Your answer is the listing, printed exactly as given.

━━━━━ Material provided ━━━━━

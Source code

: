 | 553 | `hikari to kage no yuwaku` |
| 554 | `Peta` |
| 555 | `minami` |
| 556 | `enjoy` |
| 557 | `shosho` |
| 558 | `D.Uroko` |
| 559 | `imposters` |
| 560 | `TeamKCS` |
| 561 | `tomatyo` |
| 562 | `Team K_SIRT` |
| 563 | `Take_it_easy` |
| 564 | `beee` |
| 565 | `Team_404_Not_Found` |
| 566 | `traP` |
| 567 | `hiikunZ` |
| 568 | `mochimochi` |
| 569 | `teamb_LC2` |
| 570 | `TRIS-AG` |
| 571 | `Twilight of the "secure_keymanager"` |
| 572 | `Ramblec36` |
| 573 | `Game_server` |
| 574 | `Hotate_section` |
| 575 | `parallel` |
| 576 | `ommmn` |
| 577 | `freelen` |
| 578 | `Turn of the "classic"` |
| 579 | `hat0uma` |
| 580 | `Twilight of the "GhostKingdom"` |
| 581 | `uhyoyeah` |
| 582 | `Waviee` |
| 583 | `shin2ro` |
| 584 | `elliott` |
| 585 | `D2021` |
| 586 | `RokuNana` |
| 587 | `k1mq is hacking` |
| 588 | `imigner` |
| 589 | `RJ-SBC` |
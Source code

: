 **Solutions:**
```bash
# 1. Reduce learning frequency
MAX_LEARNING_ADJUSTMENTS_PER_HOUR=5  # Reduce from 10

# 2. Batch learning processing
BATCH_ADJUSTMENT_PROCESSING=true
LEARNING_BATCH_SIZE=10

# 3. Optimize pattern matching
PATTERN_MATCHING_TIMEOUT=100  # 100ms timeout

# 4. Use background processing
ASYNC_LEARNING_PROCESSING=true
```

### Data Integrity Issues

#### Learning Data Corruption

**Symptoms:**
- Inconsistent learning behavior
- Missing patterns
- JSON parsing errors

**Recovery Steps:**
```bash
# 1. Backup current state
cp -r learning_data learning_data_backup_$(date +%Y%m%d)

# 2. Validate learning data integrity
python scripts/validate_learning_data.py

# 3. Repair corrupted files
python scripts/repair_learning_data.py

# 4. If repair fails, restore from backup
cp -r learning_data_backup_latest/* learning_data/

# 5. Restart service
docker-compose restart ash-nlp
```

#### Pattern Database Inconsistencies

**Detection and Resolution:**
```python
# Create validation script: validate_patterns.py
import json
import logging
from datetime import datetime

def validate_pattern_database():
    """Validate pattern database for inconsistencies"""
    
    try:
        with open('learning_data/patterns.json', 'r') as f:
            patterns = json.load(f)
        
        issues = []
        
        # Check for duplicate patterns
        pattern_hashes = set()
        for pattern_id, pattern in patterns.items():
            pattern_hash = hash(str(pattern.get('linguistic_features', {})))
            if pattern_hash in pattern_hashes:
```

━━━━━

Result of the task:
Source code

: | 553 | `hikari to kage no yuwaku` |
| 554 | `Peta` |
| 555 | `minami` |
| 556 | `enjoy` |
| 557 | `shosho` |
| 558 | `D.Uroko` |
| 559 | `imposters` |
| 560 | `TeamKCS` |
| 561 | `tomatyo` |
| 562 | `Team K_SIRT` |
| 563 | `Take_it_easy` |
| 564 | `beee` |
| 565 | `Team_404_Not_Found` |
| 566 | `traP` |
| 567 | `hiikunZ` |
| 568 | `mochimochi` |
| 569 | `teamb_LC2` |
| 570 | `TRIS-AG` |
| 571 | `Twilight of the "secure_keymanager"` |
| 572 | `Ramblec36` |
| 573 | `Game_server` |
| 574 | `Hotate_section` |
| 575 | `parallel` |
| 576 | `ommmn` |
| 577 | `freelen` |
| 578 | `Turn of the "classic"` |
| 579 | `hat0uma` |
| 580 | `Twilight of the "GhostKingdom"` |
| 581 | `uhyoyeah` |
| 582 | `Waviee` |
| 583 | `shin2ro` |
| 584 | `elliott` |
| 585 | `D2021` |
| 586 | `RokuNana` |
| 587 | `k1mq is hacking` |
| 588 | `imigner` |
| 589 | `RJ-SBC` |
Source code

: **Solutions:**
```bash
# 1. Reduce learning frequency
MAX_LEARNING_ADJUSTMENTS_PER_HOUR=5  # Reduce from 10

# 2. Batch learning processing
BATCH_ADJUSTMENT_PROCESSING=true
LEARNING_BATCH_SIZE=10

# 3. Optimize pattern matching
PATTERN_MATCHING_TIMEOUT=100  # 100ms timeout

# 4. Use background processing
ASYNC_LEARNING_PROCESSING=true
```

### Data Integrity Issues

#### Learning Data Corruption

**Symptoms:**
- Inconsistent learning behavior
- Missing patterns
- JSON parsing errors

**Recovery Steps:**
```bash
# 1. Backup current state
cp -r learning_data learning_data_backup_$(date +%Y%m%d)

# 2. Validate learning data integrity
python scripts/validate_learning_data.py

# 3. Repair corrupted files
python scripts/repair_learning_data.py

# 4. If repair fails, restore from backup
cp -r learning_data_backup_latest/* learning_data/

# 5. Restart service
docker-compose restart ash-nlp
```

#### Pattern Database Inconsistencies

**Detection and Resolution:**
```python
# Create validation script: validate_patterns.py
import json
import logging
from datetime import datetime

def validate_pattern_database():
    """Validate pattern database for inconsistencies"""
    
    try:
        with open('learning_data/patterns.json', 'r') as f:
            patterns = json.load(f)
        
        issues = []
        
        # Check for duplicate patterns
        pattern_hashes = set()
        for pattern_id, pattern in patterns.items():
            pattern_hash = hash(str(pattern.get('linguistic_features', {})))
            if pattern_hash in pattern_hashes:
```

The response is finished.